Material for this task:

BEGIN

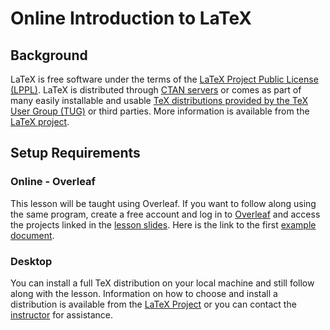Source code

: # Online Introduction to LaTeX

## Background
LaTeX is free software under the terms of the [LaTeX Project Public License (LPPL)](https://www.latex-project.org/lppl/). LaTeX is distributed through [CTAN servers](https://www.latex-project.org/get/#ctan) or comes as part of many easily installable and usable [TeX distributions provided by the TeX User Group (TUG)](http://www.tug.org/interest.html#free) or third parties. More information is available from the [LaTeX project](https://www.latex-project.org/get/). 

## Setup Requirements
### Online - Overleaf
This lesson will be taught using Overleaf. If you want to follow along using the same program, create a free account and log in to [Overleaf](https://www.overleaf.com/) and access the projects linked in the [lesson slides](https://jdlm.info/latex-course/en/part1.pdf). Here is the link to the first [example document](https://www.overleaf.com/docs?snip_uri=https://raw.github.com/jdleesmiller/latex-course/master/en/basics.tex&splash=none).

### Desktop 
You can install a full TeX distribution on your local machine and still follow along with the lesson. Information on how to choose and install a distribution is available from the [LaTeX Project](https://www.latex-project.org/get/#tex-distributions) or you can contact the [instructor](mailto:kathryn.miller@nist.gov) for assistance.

END
BEGIN

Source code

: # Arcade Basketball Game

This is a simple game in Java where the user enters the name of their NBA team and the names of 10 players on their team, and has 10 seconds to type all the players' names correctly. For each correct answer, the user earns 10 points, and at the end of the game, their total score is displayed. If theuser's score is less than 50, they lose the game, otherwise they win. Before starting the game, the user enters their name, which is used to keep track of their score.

END
BEGIN

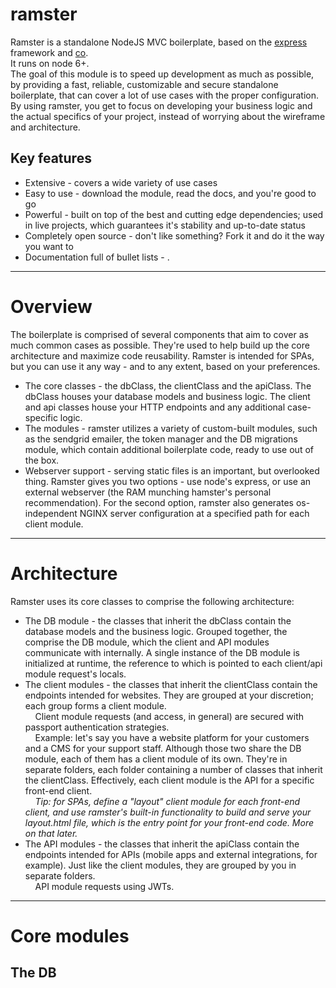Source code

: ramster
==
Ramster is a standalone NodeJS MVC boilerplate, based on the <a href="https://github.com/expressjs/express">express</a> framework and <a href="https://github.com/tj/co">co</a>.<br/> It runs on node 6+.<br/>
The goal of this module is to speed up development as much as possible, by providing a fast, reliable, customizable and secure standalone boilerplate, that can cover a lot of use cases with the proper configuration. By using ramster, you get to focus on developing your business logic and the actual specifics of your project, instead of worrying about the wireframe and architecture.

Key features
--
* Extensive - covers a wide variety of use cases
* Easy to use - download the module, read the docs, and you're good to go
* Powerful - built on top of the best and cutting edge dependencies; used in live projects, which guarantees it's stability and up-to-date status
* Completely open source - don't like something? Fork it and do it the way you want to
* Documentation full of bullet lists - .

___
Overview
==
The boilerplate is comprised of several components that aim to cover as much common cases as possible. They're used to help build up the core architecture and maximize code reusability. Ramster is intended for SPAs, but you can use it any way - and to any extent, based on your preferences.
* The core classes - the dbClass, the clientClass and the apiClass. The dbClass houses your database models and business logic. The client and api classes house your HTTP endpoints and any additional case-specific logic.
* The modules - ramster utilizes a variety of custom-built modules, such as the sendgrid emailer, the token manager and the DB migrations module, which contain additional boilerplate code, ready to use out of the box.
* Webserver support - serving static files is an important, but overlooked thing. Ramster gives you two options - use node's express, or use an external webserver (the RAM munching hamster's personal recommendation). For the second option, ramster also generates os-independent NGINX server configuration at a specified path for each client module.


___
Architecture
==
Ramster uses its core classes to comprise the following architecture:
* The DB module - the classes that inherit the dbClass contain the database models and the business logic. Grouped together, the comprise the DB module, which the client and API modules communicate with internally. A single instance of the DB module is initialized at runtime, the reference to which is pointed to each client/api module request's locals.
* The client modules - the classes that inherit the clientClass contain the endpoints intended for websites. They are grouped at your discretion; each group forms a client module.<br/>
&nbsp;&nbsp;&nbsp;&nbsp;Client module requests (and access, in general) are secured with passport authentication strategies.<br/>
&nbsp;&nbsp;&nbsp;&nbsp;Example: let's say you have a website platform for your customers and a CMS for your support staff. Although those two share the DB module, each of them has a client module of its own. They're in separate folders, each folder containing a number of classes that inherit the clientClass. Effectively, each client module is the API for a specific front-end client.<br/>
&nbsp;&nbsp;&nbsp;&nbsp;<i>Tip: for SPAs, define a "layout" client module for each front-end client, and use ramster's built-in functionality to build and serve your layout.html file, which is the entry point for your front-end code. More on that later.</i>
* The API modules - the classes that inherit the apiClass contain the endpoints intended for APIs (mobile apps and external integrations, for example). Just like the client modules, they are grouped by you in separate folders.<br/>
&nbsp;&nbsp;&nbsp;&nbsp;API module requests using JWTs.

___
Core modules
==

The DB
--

END

Required action:
Find the word "nbsp" in the entries and show each line where it is found.

Result of the exercise:
&nbsp;&nbsp;&nbsp;&nbsp;Client module requests (and access, in general) are secured with passport authentication strategies.<br/>
&nbsp;&nbsp;&nbsp;&nbsp;Example: let's say you have a website platform for your customers and a CMS for your support staff. Although those two share the DB module, each of them has a client module of its own. They're in separate folders, each folder containing a number of classes that inherit the clientClass. Effectively, each client module is the API for a specific front-end client.<br/>
&nbsp;&nbsp;&nbsp;&nbsp;<i>Tip: for SPAs, define a "layout" client module for each front-end client, and use ramster's built-in functionality to build and serve your layout.html file, which is the entry point for your front-end code. More on that later.</i>
&nbsp;&nbsp;&nbsp;&nbsp;API module requests using JWTs.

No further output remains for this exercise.